草太はまず、アレッシアに感謝を伝えることにした。
「奥様。ご警告、痛み入ります。ありがとうございます。
確かに私はこの村に来て半年もたっておりません。
そのため、シルク村の風習にいち早く適応できるよう一層の努力をいたします。」
「そうね。おせっかいだけど、早めに結婚するべきだわ。あとは、夫が話を続けます。」
急に話を振られたサンディは草太に顔を向けなおす。
「まあ、今すぐ結婚したほうがいいよ、と言うわけではないからさ。
それで監査役のことだね、ソウタ君もレベッカさんもサブリナさんもすごく若いから監査役には村民、とりわけ村の実権を握っている中年世代以上の信用を持っている人物が好ましい。
去年までスノリマ商会の役員だった人物を紹介しようと思うけど、いいかな。55歳で君とは親子ほどの年齢差があるから、人選としては適任だと思うよ。」
そうして草太たちは一週間後、レヴィ―という人物をスノリマ商会から紹介を受ける運びとなった。
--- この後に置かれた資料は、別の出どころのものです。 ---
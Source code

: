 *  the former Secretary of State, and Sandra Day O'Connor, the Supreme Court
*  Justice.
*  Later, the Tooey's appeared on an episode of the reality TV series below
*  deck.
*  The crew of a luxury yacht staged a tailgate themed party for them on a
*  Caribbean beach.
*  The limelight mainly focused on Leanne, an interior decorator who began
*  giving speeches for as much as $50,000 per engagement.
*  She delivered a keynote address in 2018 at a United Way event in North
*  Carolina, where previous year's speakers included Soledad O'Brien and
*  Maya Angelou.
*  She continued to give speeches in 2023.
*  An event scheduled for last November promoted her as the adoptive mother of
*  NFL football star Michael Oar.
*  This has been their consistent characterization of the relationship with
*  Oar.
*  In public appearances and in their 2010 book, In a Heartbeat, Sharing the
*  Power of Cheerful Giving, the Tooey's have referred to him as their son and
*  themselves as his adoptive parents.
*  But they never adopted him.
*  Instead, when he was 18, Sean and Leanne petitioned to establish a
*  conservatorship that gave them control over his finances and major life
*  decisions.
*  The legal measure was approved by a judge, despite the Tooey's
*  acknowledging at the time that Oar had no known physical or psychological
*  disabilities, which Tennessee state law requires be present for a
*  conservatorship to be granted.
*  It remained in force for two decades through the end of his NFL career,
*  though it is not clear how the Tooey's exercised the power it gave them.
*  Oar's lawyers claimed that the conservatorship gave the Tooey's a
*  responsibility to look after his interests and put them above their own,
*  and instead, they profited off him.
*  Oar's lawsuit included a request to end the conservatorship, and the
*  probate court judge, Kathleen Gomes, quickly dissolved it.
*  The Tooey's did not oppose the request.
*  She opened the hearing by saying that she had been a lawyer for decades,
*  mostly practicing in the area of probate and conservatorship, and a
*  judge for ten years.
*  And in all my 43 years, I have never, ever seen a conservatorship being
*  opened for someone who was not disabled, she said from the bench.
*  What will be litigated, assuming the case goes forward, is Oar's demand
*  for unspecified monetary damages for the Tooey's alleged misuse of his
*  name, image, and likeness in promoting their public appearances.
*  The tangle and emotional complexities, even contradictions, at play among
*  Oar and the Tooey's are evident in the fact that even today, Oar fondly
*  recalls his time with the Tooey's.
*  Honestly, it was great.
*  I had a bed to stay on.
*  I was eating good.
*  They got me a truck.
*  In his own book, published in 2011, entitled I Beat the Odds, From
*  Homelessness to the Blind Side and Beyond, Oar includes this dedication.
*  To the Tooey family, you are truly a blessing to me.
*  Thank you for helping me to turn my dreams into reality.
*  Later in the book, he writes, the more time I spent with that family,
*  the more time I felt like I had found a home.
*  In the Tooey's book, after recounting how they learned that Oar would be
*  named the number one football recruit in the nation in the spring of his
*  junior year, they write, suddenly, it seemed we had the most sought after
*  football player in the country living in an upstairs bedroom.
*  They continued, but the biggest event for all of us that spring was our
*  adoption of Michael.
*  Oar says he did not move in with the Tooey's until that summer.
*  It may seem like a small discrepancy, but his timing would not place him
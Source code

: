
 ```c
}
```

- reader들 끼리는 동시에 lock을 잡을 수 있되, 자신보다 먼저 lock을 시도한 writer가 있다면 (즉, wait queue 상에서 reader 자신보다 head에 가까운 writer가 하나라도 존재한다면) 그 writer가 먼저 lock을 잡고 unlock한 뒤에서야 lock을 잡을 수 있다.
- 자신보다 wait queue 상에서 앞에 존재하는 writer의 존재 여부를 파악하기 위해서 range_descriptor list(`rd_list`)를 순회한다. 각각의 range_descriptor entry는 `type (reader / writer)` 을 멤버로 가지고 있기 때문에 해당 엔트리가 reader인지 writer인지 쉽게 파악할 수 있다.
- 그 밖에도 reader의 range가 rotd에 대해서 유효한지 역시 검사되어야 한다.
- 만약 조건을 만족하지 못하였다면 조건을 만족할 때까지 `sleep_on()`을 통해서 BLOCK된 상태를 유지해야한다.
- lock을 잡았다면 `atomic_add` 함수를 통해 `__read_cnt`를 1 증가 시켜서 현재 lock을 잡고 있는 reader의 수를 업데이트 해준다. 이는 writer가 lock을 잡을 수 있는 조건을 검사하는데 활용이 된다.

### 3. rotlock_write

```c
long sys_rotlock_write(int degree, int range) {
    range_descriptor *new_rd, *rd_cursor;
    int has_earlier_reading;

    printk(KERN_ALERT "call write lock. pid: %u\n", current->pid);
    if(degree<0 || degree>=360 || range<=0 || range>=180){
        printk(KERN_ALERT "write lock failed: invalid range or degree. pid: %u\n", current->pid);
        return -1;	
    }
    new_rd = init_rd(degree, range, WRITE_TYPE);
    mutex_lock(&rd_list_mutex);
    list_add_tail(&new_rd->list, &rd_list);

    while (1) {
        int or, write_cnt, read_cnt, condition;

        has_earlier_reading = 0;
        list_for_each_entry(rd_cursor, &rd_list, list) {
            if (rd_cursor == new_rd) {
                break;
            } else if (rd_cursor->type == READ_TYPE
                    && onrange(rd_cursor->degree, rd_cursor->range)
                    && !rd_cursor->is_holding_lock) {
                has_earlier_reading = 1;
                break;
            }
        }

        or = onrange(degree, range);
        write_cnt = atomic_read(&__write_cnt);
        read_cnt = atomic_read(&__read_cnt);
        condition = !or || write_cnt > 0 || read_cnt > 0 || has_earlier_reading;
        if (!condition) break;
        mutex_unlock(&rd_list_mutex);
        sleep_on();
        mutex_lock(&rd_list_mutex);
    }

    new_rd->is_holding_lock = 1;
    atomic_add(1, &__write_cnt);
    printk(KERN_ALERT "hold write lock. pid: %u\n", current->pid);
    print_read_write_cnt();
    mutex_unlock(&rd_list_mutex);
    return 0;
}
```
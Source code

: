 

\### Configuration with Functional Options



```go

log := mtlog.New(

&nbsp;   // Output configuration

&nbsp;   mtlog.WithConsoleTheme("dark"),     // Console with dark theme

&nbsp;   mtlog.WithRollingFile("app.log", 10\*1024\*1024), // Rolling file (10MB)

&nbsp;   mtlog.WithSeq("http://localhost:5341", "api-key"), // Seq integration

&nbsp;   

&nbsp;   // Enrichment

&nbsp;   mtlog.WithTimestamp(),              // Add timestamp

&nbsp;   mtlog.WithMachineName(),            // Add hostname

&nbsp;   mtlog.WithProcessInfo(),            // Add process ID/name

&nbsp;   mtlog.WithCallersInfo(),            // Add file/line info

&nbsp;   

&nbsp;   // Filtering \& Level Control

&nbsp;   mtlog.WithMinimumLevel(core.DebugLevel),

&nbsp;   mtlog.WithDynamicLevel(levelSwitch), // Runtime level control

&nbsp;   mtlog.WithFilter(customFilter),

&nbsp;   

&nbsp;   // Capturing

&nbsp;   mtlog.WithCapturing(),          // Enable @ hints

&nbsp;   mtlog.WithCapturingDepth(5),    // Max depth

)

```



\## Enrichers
帰り道、3人は一緒にナンシー宅へ帰ったがその道中レベッカは表情こそ平静を保っていたが内面は非常に高揚していた。
(ついに村の有力者がソウタに結婚の忠告をしたわ。早く外堀を埋めないとね……)
思わず「ふふふ」と笑うレベッカ。
「どうしたんですか?先輩?」
「サッカークラブ作り、面白くなってきたわね。」
草太はそんな二人を見て、「レヴィーさん、どんな人物か今から心配だよ」と嘆息したのであった。